Un "argument" pour les petites communes

Et les collectivités dans tout ça ? Le tableau n'est pas beaucoup plus réjouissant : à peine plus d’un tiers des communes déclarent avoir une politique en matière de numérique éducatif. Et ce sont les communes les plus petites qui mettent le plus cette matière en avant. L'usage du numérique éducatif constitue en effet pour elles un "argument pour le maintien de classes ou d’écoles face aux services de l’Etat".

Pourtant, ce sont bien les communes les plus grandes qui mettent le plus de moyens dans le numérique éducatif. Si la dépense moyenne annuelle par élève est passée de 8,24 euros en 2012 à 30,03 euros en 2017, le financement des petites communes est trois fois moins élevé que celui des plus grandes. Une analyse qui traduit "de véritables inégalités territoriales", lesquelles sont encore accentuées du fait qu'une commune sur dix seulement inscrive sa politique dans un cadre intercommunal.

Enfin, l'étude nous apprend que seules 14% des communes financent un ENT (espace numérique de travail, un ensemble de services numériques mis à disposition des acteurs de la communauté éducative). On retrouve ici un fossé entre les communes de moins de 2.000 habitants (6,79% d'entre elles ont recours à un ENT) et celles de plus de 50.000 habitants (36,36%).

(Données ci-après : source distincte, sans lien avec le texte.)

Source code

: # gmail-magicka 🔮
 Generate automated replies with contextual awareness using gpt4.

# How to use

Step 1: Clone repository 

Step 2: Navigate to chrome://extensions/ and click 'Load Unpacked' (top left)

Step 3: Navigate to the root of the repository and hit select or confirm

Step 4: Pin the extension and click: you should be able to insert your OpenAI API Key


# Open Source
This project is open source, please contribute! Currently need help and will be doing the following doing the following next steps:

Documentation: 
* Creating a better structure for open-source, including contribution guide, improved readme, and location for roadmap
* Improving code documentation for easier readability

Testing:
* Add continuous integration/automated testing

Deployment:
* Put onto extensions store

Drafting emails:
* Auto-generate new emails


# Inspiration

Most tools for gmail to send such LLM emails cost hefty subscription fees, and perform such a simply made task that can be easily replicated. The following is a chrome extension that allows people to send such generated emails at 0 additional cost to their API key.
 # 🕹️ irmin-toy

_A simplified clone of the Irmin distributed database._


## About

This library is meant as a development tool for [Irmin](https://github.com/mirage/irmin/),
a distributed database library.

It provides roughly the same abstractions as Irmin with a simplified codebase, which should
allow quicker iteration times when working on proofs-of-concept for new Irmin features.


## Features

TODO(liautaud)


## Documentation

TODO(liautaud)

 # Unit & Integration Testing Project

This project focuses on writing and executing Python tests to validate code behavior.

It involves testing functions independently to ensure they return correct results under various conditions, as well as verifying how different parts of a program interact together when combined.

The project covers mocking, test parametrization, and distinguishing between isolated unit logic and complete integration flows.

Les auteurs estiment ainsi que "les collectivités déploient leurs politiques d’équipement avec des budgets et des orientations très diverses qui répondent souvent à des déterminants locaux et induisent de ce fait une grande inéquité [sic] territoriale". Et concluent qu'"en l’état actuel des mécanismes d’équipement des écoles et de formation des enseignants, il semble difficile d’attendre une évolution systémique de l’école qui assurerait sa transition numérique".